BACKGROUND TO THE INVENTION
This invention relates to a combined steam and vapour extraction process (SAVEX) for in situ bitumen and heavy oil production.
The Steam Assisted Gravity Drainage (SAGD) process is currently being applied in a range of reservoirs containing highly viscous bitumen in Athabasca to heavy oil in Lloydminster (both in Canada). The theoretical and design concepts required to make this recovery process successful have been published and extensively discussed in the technical and related industry literature. A major component of the capital and operating costs associated with the implementation of any future commercial SAGD projects will be the facilities required to: generate steam, separate produced hydrocarbons from associated condensed steam, and treat produced water to provide boiler feed.
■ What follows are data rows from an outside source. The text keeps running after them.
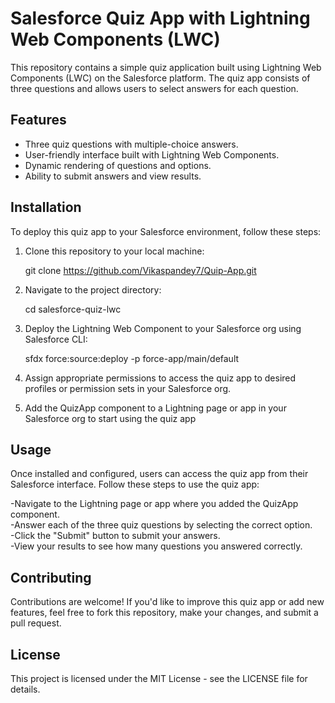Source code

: # Salesforce Quiz App with Lightning Web Components (LWC)

This repository contains a simple quiz application built using Lightning Web Components (LWC) on the Salesforce platform. The quiz app consists of three questions and allows users to select answers for each question.

## Features

- Three quiz questions with multiple-choice answers.
- User-friendly interface built with Lightning Web Components.
- Dynamic rendering of questions and options.
- Ability to submit answers and view results.

## Installation

To deploy this quiz app to your Salesforce environment, follow these steps:

1. Clone this repository to your local machine:

   git clone https://github.com/Vikaspandey7/Quip-App.git

2. Navigate to the project directory:

   cd salesforce-quiz-lwc
   
4. Deploy the Lightning Web Component to your Salesforce org using Salesforce CLI:

   sfdx force:source:deploy -p force-app/main/default

6. Assign appropriate permissions to access the quiz app to desired profiles or permission sets in your Salesforce org.
7. Add the QuizApp component to a Lightning page or app in your Salesforce org to start using the quiz app

## Usage
Once installed and configured, users can access the quiz app from their Salesforce interface. Follow these steps to use the quiz app:

-Navigate to the Lightning page or app where you added the QuizApp component. <br>
-Answer each of the three quiz questions by selecting the correct option.<br>
-Click the "Submit" button to submit your answers.<br>
-View your results to see how many questions you answered correctly.

## Contributing
Contributions are welcome! If you'd like to improve this quiz app or add new features, feel free to fork this repository, make your changes, and submit a pull request.

## License
This project is licensed under the MIT License - see the LICENSE file for details.
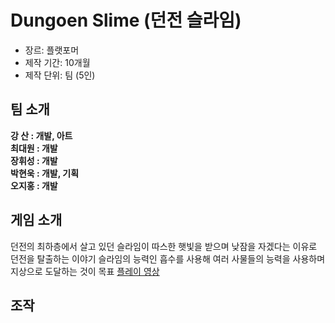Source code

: # Dungoen Slime (던전 슬라임)
- 장르: 플랫포머
- 제작 기간: 10개월
- 제작 단위: 팀 (5인)

## 팀 소개
**강 산 : 개발, 아트** <br>
**최대원 : 개발** <br>
**장휘성 : 개발** <br>
**박현욱 : 개발, 기획** <br>
**오지홍 : 개발** <br>

## 게임 소개
던전의 최하층에서 살고 있던 슬라임이 따스한 햇빛을 받으며 낮잠을 자겠다는 이유로 던전을 탈출하는 이야기
슬라임의 능력인 흡수를 사용해 여러 사물들의 능력을 사용하며 지상으로 도달하는 것이 목표
[플레이 영상](https://www.youtube.com/watch?v=vds6C5v5vnw)


## 조작
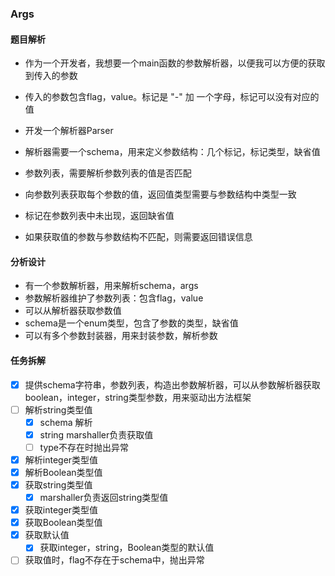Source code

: ### Args

#### 题目解析

* 作为一个开发者，我想要一个main函数的参数解析器，以便我可以方便的获取到传入的参数

* 传入的参数包含flag，value。标记是 "-" 加 一个字母，标记可以没有对应的值
* 开发一个解析器Parser
* 解析器需要一个schema，用来定义参数结构：几个标记，标记类型，缺省值
* 参数列表，需要解析参数列表的值是否匹配
* 向参数列表获取每个参数的值，返回值类型需要与参数结构中类型一致
* 标记在参数列表中未出现，返回缺省值
* 如果获取值的参数与参数结构不匹配，则需要返回错误信息

#### 分析设计
* 有一个参数解析器，用来解析schema，args
* 参数解析器维护了参数列表：包含flag，value
* 可以从解析器获取参数值
* schema是一个enum类型，包含了参数的类型，缺省值
* 可以有多个参数封装器，用来封装参数，解析参数

#### 任务拆解
* [x] 提供schema字符串，参数列表，构造出参数解析器，可以从参数解析器获取
       boolean，integer，string类型参数，用来驱动出方法框架
* [ ] 解析string类型值
    * [x] schema 解析
    * [x] string marshaller负责获取值
    * [ ] type不存在时抛出异常
* [x] 解析integer类型值
* [x] 解析Boolean类型值
* [x] 获取string类型值
    * [x] marshaller负责返回string类型值
    
* [x] 获取integer类型值
* [x] 获取Boolean类型值
* [x] 获取默认值
    * [x] 获取integer，string，Boolean类型的默认值
    
* [ ] 获取值时，flag不存在于schema中，抛出异常
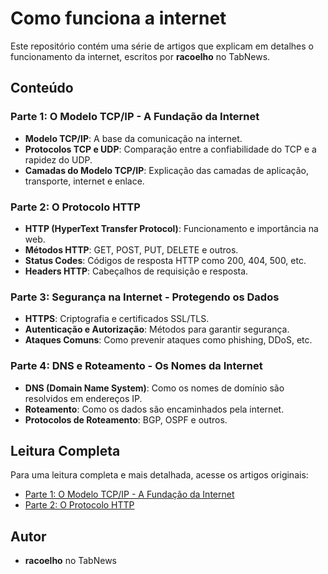 # Como funciona a internet

Este repositório contém uma série de artigos que explicam em detalhes o funcionamento da internet, escritos por **racoelho** no TabNews.

## Conteúdo

### Parte 1: O Modelo TCP/IP - A Fundação da Internet
- **Modelo TCP/IP**: A base da comunicação na internet.
- **Protocolos TCP e UDP**: Comparação entre a confiabilidade do TCP e a rapidez do UDP.
- **Camadas do Modelo TCP/IP**: Explicação das camadas de aplicação, transporte, internet e enlace.

### Parte 2: O Protocolo HTTP
- **HTTP (HyperText Transfer Protocol)**: Funcionamento e importância na web.
- **Métodos HTTP**: GET, POST, PUT, DELETE e outros.
- **Status Codes**: Códigos de resposta HTTP como 200, 404, 500, etc.
- **Headers HTTP**: Cabeçalhos de requisição e resposta.

### Parte 3: Segurança na Internet - Protegendo os Dados 
- **HTTPS**: Criptografia e certificados SSL/TLS.
- **Autenticação e Autorização**: Métodos para garantir segurança.
- **Ataques Comuns**: Como prevenir ataques como phishing, DDoS, etc.

### Parte 4: DNS e Roteamento - Os Nomes da Internet 
- **DNS (Domain Name System)**: Como os nomes de domínio são resolvidos em endereços IP.
- **Roteamento**: Como os dados são encaminhados pela internet.
- **Protocolos de Roteamento**: BGP, OSPF e outros.

## Leitura Completa

Para uma leitura completa e mais detalhada, acesse os artigos originais:
- [Parte 1: O Modelo TCP/IP - A Fundação da Internet](https://www.tabnews.com.br/racoelho/como-funciona-a-internet-parte-1-o-modelo-tcp-ip-a-fundacao-da-internet)
- [Parte 2: O Protocolo HTTP](https://www.tabnews.com.br/racoelho/como-funciona-a-internet-parte-2-o-protocolo-http)

## Autor

- **racoelho** no TabNews
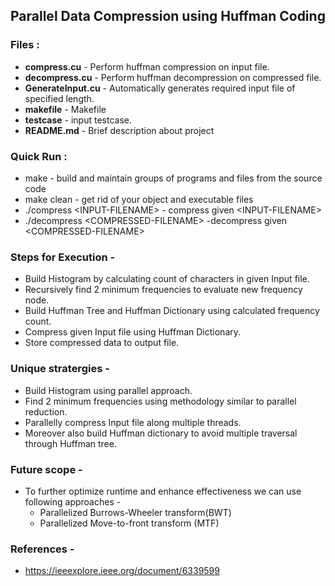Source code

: ## Parallel Data Compression using Huffman Coding

### Files :
* **compress.cu** - Perform huffman compression on input file.
* **decompress.cu** - Perform huffman decompression on compressed file.
* **GenerateInput.cu** - Automatically generates required input file of specified length.
* **makefile** - Makefile
* **testcase** - input testcase.
* **README.md** - Brief description about project

### Quick Run :
* make - build and maintain groups of programs and files from the source code
* make clean - get rid of your object and executable files
* ./compress \<INPUT-FILENAME\> - compress given \<INPUT-FILENAME\>
* ./decompress \<COMPRESSED-FILENAME\> -decompress given \<COMPRESSED-FILENAME\>

### Steps for Execution -
* Build Histogram by calculating count of characters in given Input file.
* Recursively find 2 minimum frequencies to evaluate new frequency node.
* Build Huffman Tree and Huffman Dictionary using calculated frequency count.
* Compress given Input file using Huffman Dictionary.
* Store compressed data to output file.

### Unique stratergies -
* Build Histogram using parallel approach.
* Find 2 minimum frequencies using methodology similar to parallel reduction.
* Parallelly compress Input file along multiple threads.
* Moreover also build Huffman dictionary to avoid multiple traversal through Huffman tree.

### Future scope -
* To further optimize runtime and enhance effectiveness we can use following approaches -
  * Parallelized Burrows-Wheeler transform(BWT)
  * Parallelized Move-to-front transform (MTF)
 
### References -
* https://ieeexplore.ieee.org/document/6339599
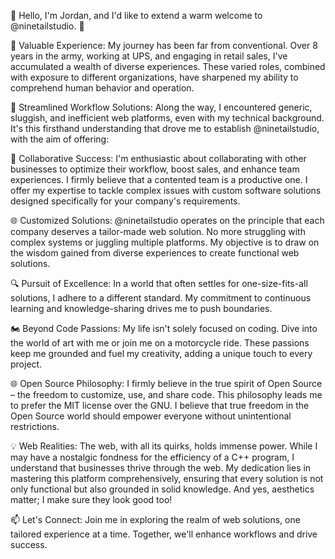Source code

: 🌟 Hello, I'm Jordan, and I'd like to extend a warm welcome to @ninetailstudio. 🌟

💼 Valuable Experience: My journey has been far from conventional. Over 8 years in the army, working at UPS, and engaging in retail sales, I've accumulated a wealth of diverse experiences. These varied roles, combined with exposure to different organizations, have sharpened my ability to comprehend human behavior and operation.

🚀 Streamlined Workflow Solutions: Along the way, I encountered generic, sluggish, and inefficient web platforms, even with my technical background. It's this firsthand understanding that drove me to establish @ninetailstudio, with the aim of offering:

🤝 Collaborative Success: I'm enthusiastic about collaborating with other businesses to optimize their workflow, boost sales, and enhance team experiences. I firmly believe that a contented team is a productive one. I offer my expertise to tackle complex issues with custom software solutions designed specifically for your company's requirements.

🌐 Customized Solutions: @ninetailstudio operates on the principle that each company deserves a tailor-made web solution. No more struggling with complex systems or juggling multiple platforms. My objective is to draw on the wisdom gained from diverse experiences to create functional web solutions.

🔍 Pursuit of Excellence: In a world that often settles for one-size-fits-all solutions, I adhere to a different standard. My commitment to continuous learning and knowledge-sharing drives me to push boundaries.

🏍 Beyond Code Passions: My life isn't solely focused on coding. Dive into the world of art with me or join me on a motorcycle ride. These passions keep me grounded and fuel my creativity, adding a unique touch to every project.

🌐 Open Source Philosophy: I firmly believe in the true spirit of Open Source – the freedom to customize, use, and share code. This philosophy leads me to prefer the MIT license over the GNU. I believe that true freedom in the Open Source world should empower everyone without unintentional restrictions.

💡 Web Realities: The web, with all its quirks, holds immense power. While I may have a nostalgic fondness for the efficiency of a C++ program, I understand that businesses thrive through the web. My dedication lies in mastering this platform comprehensively, ensuring that every solution is not only functional but also grounded in solid knowledge. And yes, aesthetics matter; I make sure they look good too!

📫 Let's Connect: Join me in exploring the realm of web solutions, one tailored experience at a time. Together, we'll enhance workflows and drive success.

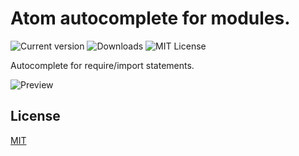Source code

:# Atom autocomplete for modules.
![Current version](https://img.shields.io/apm/v/autocomplete-modules.svg)
![Downloads](https://img.shields.io/apm/dm/autocomplete-modules.svg)
![MIT License](https://img.shields.io/apm/l/autocomplete-modules.svg)

Autocomplete for require/import statements.

![Preview](https://cloud.githubusercontent.com/assets/3505878/7442538/9c1892cc-f11e-11e4-8070-3fa8b79beefc.gif)

License
-------
[MIT](LICENSE)
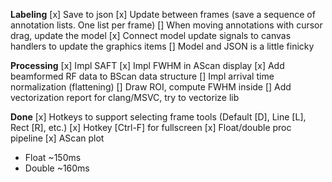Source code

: **Labeling**
[x] Save to json
[x] Update between frames (save a sequence of annotation lists. One list per frame)
[] When moving annotations with cursor drag, update the model
[x] Connect model update signals to canvas handlers to update the graphics items
[] Model and JSON is a little finicky

**Processing**
[x] Impl SAFT
[x] Impl FWHM in AScan display
[x] Add beamformed RF data to BScan data structure
[] Impl arrival time normalization (flattening)
[] Draw ROI, compute FWHM inside
[] Add vectorization report for clang/MSVC, try to vectorize lib

**Done**
[x] Hotkeys to support selecting frame tools (Default [D], Line [L], Rect [R], etc.)
[x] Hotkey [Ctrl-F] for fullscreen
[x] Float/double proc pipeline
[x] AScan plot

- Float ~150ms
- Double ~160ms
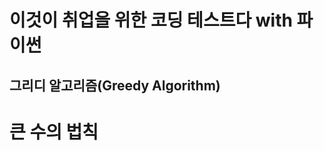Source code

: 이것이 취업을 위한 코딩 테스트다 with 파이썬
===================================
그리디 알고리즘(Greedy Algorithm)
------------------------------
# 큰 수의 법칙

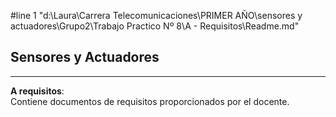 #line 1 "d:\\Laura\\Carrera Telecomunicaciones\\PRIMER AÑO\\sensores y actuadores\\Grupo2\\Trabajo Practico Nº 8\\A - Requisitos\\Readme.md"

## Sensores y Actuadores


---

**A requisitos**:   
 Contiene documentos de requisitos proporcionados por el docente.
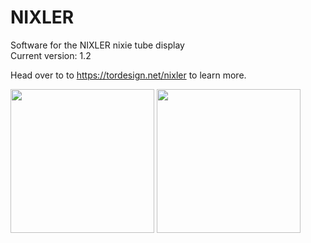 # NIXLER
Software for the NIXLER nixie tube display   
Current version: 1.2

Head over to to https://tordesign.net/nixler to learn more.

<img src="https://tordesign.net/wp-content/uploads/2020/03/NIXLER_website_header.jpg"  height="230"/> <img src="https://tordesign.net/wp-content/uploads/2020/02/NIXLER_pcbway2.jpg"  height="230"/>

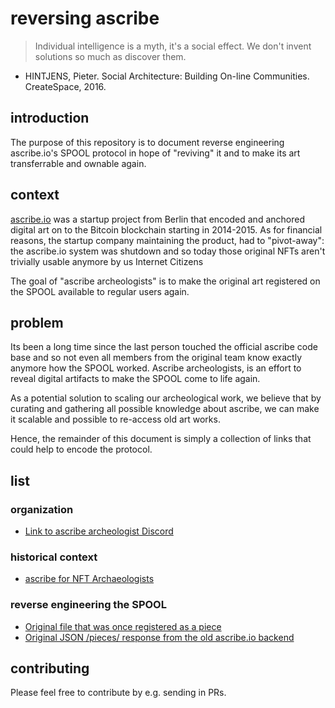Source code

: # reversing ascribe

> Individual intelligence is a myth, it's a social effect. We don't invent
> solutions so much as discover them.

- HINTJENS, Pieter. Social Architecture: Building On-line Communities.
  CreateSpace, 2016.

## introduction

The purpose of this repository is to document reverse engineering ascribe.io's
SPOOL protocol in hope of "reviving" it and to make its art transferrable and
ownable again.

## context

[ascribe.io](https://ascribe.io) was a startup project from Berlin that encoded
and anchored digital art on to the Bitcoin blockchain starting in 2014-2015. As
for financial reasons, the startup company maintaining the product, had to
"pivot-away": the ascribe.io system was shutdown and so today those original
NFTs aren't trivially usable anymore by us Internet Citizens

The goal of "ascribe archeologists" is to make the original art registered on
the SPOOL available to regular users again.

## problem

Its been a long time since the last person touched the official ascribe code
base and so not even all members from the original team know exactly anymore
how the SPOOL worked. Ascribe archeologists, is an effort to reveal digital
artifacts to make the SPOOL come to life again.

As a potential solution to scaling our archeological work, we believe that by
curating and gathering all possible knowledge about ascribe, we can make it
scalable and possible to re-access old art works.

Hence, the remainder of this document is simply a collection of links that
could help to encode the protocol.

## list

### organization

- [Link to ascribe archeologist Discord](https://discord.gg/WJjXvaj5Ya)

### historical context

- [ascribe for NFT Archaeologists](https://medium.com/@trentmc0?p=17ca5481d206)

### reverse engineering the SPOOL
- [Original file that was once registered as a
  piece](https://drive.google.com/file/d/1s-hz0GpMOGuzKvj-bL2YX8Mp4MW5zWoQ/view)
- [Original JSON /pieces/ response from the old ascribe.io
  backend](https://github.com/ascribe/pyspool/issues/51#issuecomment-952819445)

## contributing

Please feel free to contribute by e.g. sending in PRs.
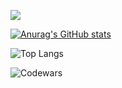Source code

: 

![](https://komarev.com/ghpvc/?username=mcconderez)

[![Anurag's GitHub stats](https://github-readme-stats.vercel.app/api?username=mcconderez&show_icons=true&theme=tokyonight)](https://github.com/anuraghazra/github-readme-stats)

![Top Langs](https://github-readme-stats.vercel.app/api/top-langs/?username=mcconderez&hide_progress=false&theme=tokyonight)

![Codewars](https://github.r2v.ch/codewars?user=McConderEz)
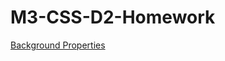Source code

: # M3-CSS-D2-Homework
[Background Properties](https://harichandana2000.github.io/M3-CSS-D2-Homework/)
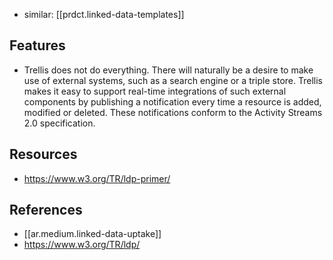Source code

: 
- similar: [[prdct.linked-data-templates]]

## Features

- Trellis does not do everything. There will naturally be a desire to make use of external systems, such as a search engine or a triple store. Trellis makes it easy to support real-time integrations of such external components by publishing a notification every time a resource is added, modified or deleted. These notifications conform to the Activity Streams 2.0 specification.

## Resources

- https://www.w3.org/TR/ldp-primer/

## References

- [[ar.medium.linked-data-uptake]]
- https://www.w3.org/TR/ldp/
The volume of water that must be handled in such SAGD operations is reflected in the predicted steam oil ratios of 2 to 3 for active or anticipated projects. Any new technology or invention that reduces the cumulative steam to oil ratio of SAGD projects and introduces a significant improvement in thermal efficiency has the potential to dramatically improve in situ development economics.
A more recent in situ process has emerged for the recovery of bitumen or heavy oil. The vapor extraction process (VAPEX) which is solvent based is being proposed as a more environmentally friendly and commercially viable alternative to SAGD. The VAPEX process is comparable to the SAGD process as horizontal well pairs with the same configuration can be deployed in both instances. Also, both processes exploit a reduction in the viscosity of the in situ hydrocarbons. This combines with the influence of gravity to achieve well bore inflow and bitumen or oil production. The bitumen or oil is produced from a horizontal production well placed as close as practical to the bottom of the reservoir. Steam or vaporized solvent is injected into the reservoir through a horizontal injection well placed some distance above the producer. The facility related capital requirements for the VAPEX process are very much less than those necessary for SAGD in that the process requires minimal steam generation and associated water treating capacity.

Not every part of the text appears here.